Map of Italy example - choosing the value of k

In our data, we are given some points (about 1%) from the map of Italy and its surroundings. The blue points represent water and the green points represent land; white points are not known. From the partial information given, we would like to predict whether there is water or land in the white areas.

Drawing only 1% of the map data in the picture would be almost invisible. If, instead, we were given about 33 times more data from the map of Italy and its surroundings and drew it in the picture, it would look like below:

Analysis:

For this problem, we will use the k-NN algorithm - k here means that we will look at k closest neighbors. Given a white point, it will be classified as a water area if the majority of its k closest neighbors are in the water area, and classified as land if the majority of its k closest neighbors are in the land area. We will use the Euclidean metric for the distance: given two points X=[x0,x1] and Y=[y0,y1], their Euclidean distance is defined as dEuclidean = sqrt((x0-y0)2+(x1-y1)2).

The Euclidean distance is the most common metric. Given two points on a piece of paper, their Euclidean distance is just the length between the two points, as measured by a ruler, as shown in the diagram:

To apply the k-NN algorithm to an incomplete map, we have to choose the value of k. Since the resulting class of a point is the class of the majority of the k closest neighbors of that point, k should be odd. Let us apply the algorithm for the values of k=1,3,5,7,9.

Applying this algorithm to every white point of the incomplete map will result in the following completed maps:

As you will notice, the higher value of k results in a completed map with smoother boundaries. The actual complete map of Italy is here:

We can use this real completed map to calculate the percentage of the incorrectly classified points for the various values of k to determine the accuracy of the k-NN algorithm for different values of k:

k

% of incorrectly classified points

1

2.97

3

3.24

5

3.29

7

3.40

9

3.57

Thus, for this particular type of classification problem, the k-NN algorithm achieves the highest accuracy (least error rate) for k=1.
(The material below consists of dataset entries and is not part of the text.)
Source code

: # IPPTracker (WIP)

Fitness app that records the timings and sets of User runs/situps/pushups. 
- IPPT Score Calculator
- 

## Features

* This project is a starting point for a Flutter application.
However, in real-life, problems we wouldn't usually not have complete data or a solution. In such scenarios, we need to choose k appropriate to the partially available data. For this, consult problem 1.4.

 

House ownership - data rescaling

For each person, we are given their age, yearly income, and whether their is a house or not:

Age

Annual income in USD

House ownership status

23

50,000

Non-owner

37

34,000

Non-owner

48

40,000

Owner

52

30,000

Non-owner

28

95,000

Owner

25

78,000

Non-owner

35

130,000

Owner

32

105,000

Owner

20

100,000

Non-owner

40

60,000

Owner

50

80,000

Peter

The aim is to predict whether Peter, aged 50, with an income of $80k/year, owns a house and could be a potential customer for our insurance company.

Analysis:

In this case, we could try to apply the 1-NN algorithm. However, we should be careful about how we are going to measure the distances between the data points, since the income range is much wider than the age range. Income levels of $115k and $116k are $1,000 apart. These two data points with these incomes would result in a very long distance. However, relative to each other, the difference is not too large. Because we consider both measures (age and yearly income) to be about as important, we would scale both from 0 to 1 according to the formula:

ScaledQuantity = (ActualQuantity-MinQuantity)/(MaxQuantity-MinQuantity)

In our particular case, this reduces to:

ScaledAge = (ActualAge-MinAge)/(MaxAge-MinAge)

ScaledIncome = (ActualIncome- inIncome)/(MaxIncome-inIncome)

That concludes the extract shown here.